WORK REQUIRED: In the records below, find the line containing "(h,k) \mapsto |f(a+(h,k))-f(a)-df_a(h,k)|."; copy exactly that line and all lines after it to the end, and nothing else.

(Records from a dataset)
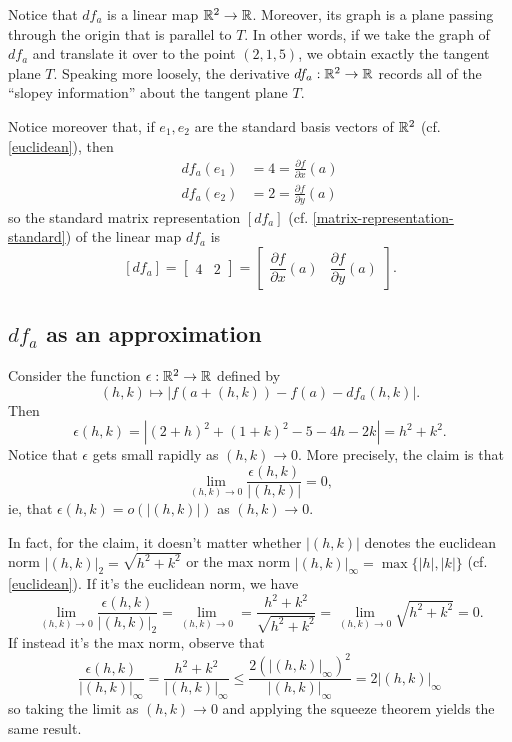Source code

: Notice that $df_a$ is a linear map $\R^2 \to \R$. Moreover, its graph is a plane passing through the origin that is parallel to $T$. In other words, if we take the graph of $df_a$ and translate it over to the point $(2,1,5)$, we obtain exactly the tangent plane $T$. Speaking more loosely, the derivative $df_a : \R^2 \to \R$ records all of the ``slopey information'' about the tangent plane $T$. 

Notice moreover that, if $e_1, e_2$ are the standard basis vectors of $\R^2$ (cf. \cref{euclidean}), then
\[ \begin{aligned} df_a(e_1) &= 4 = \frac{\partial f}{\partial x}(a) \\
df_a(e_2) &= 2 = \frac{\partial f}{\partial y}(a) \end{aligned} \]
so the standard matrix representation $[df_a]$ (cf. \cref{matrix-representation-standard}) of the linear map $df_a$ is \begin{equation} \label{jacobian-matrix-example} [df_a] = \begin{bmatrix} 4 & 2 \end{bmatrix} = \begin{bmatrix} \dfrac{\partial f}{\partial x}(a) & \dfrac{\partial f}{\partial y}(a) \end{bmatrix}. \end{equation}

\subsection*{\texorpdfstring{$df_a$}{dfa} as an approximation}

Consider the function $\epsilon : \R^2 \to \R$ defined by
\[ (h,k) \mapsto |f(a+(h,k))-f(a)-df_a(h,k)|.  \]
Then
\[ \epsilon(h,k) = |(2+h)^2 + (1+k)^2 - 5 - 4h - 2k| = h^2 + k^2. \]
Notice that $\epsilon$ gets small rapidly as $(h,k) \to 0$. More precisely, the claim is that
\[ \lim_{(h,k) \to 0} \frac{\epsilon(h,k)}{|(h,k)|} = 0, \]
ie, that $\epsilon(h,k) = o(|(h,k)|)$ as $(h,k) \to 0$. 

In fact, for the claim, it doesn't matter whether $|(h,k)|$ denotes the euclidean norm $|(h,k)|_2 = \sqrt{h^2 + k^2}$ or the max norm $|(h,k)|_\infty = \max\{|h|, |k|\}$ (cf. \cref{euclidean}). If it's the euclidean norm, we have
\[ \lim_{(h,k) \to 0} \frac{\epsilon(h,k)}{|(h,k)|_2} = \lim_{(h,k) \to 0} = \frac{h^2 + k^2}{\sqrt{h^2 + k^2}} = \lim_{(h,k) \to 0} \sqrt{h^2 + k^2} = 0. \]
If instead it's the max norm, observe that
\[ \frac{\epsilon(h,k)}{|(h,k)|_\infty} = \frac{h^2 + k^2}{|(h,k)|_\infty} \leq \frac{2(|(h,k)|_\infty)^2}{|(h,k)|_\infty} = 2|(h,k)|_\infty \]
so taking the limit as $(h,k) \to 0$ and applying the squeeze theorem yields the same result.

REPLY:
\[ (h,k) \mapsto |f(a+(h,k))-f(a)-df_a(h,k)|.  \]
Then
\[ \epsilon(h,k) = |(2+h)^2 + (1+k)^2 - 5 - 4h - 2k| = h^2 + k^2. \]
Notice that $\epsilon$ gets small rapidly as $(h,k) \to 0$. More precisely, the claim is that
\[ \lim_{(h,k) \to 0} \frac{\epsilon(h,k)}{|(h,k)|} = 0, \]
ie, that $\epsilon(h,k) = o(|(h,k)|)$ as $(h,k) \to 0$. 

In fact, for the claim, it doesn't matter whether $|(h,k)|$ denotes the euclidean norm $|(h,k)|_2 = \sqrt{h^2 + k^2}$ or the max norm $|(h,k)|_\infty = \max\{|h|, |k|\}$ (cf. \cref{euclidean}). If it's the euclidean norm, we have
\[ \lim_{(h,k) \to 0} \frac{\epsilon(h,k)}{|(h,k)|_2} = \lim_{(h,k) \to 0} = \frac{h^2 + k^2}{\sqrt{h^2 + k^2}} = \lim_{(h,k) \to 0} \sqrt{h^2 + k^2} = 0. \]
If instead it's the max norm, observe that
\[ \frac{\epsilon(h,k)}{|(h,k)|_\infty} = \frac{h^2 + k^2}{|(h,k)|_\infty} \leq \frac{2(|(h,k)|_\infty)^2}{|(h,k)|_\infty} = 2|(h,k)|_\infty \]
so taking the limit as $(h,k) \to 0$ and applying the squeeze theorem yields the same result.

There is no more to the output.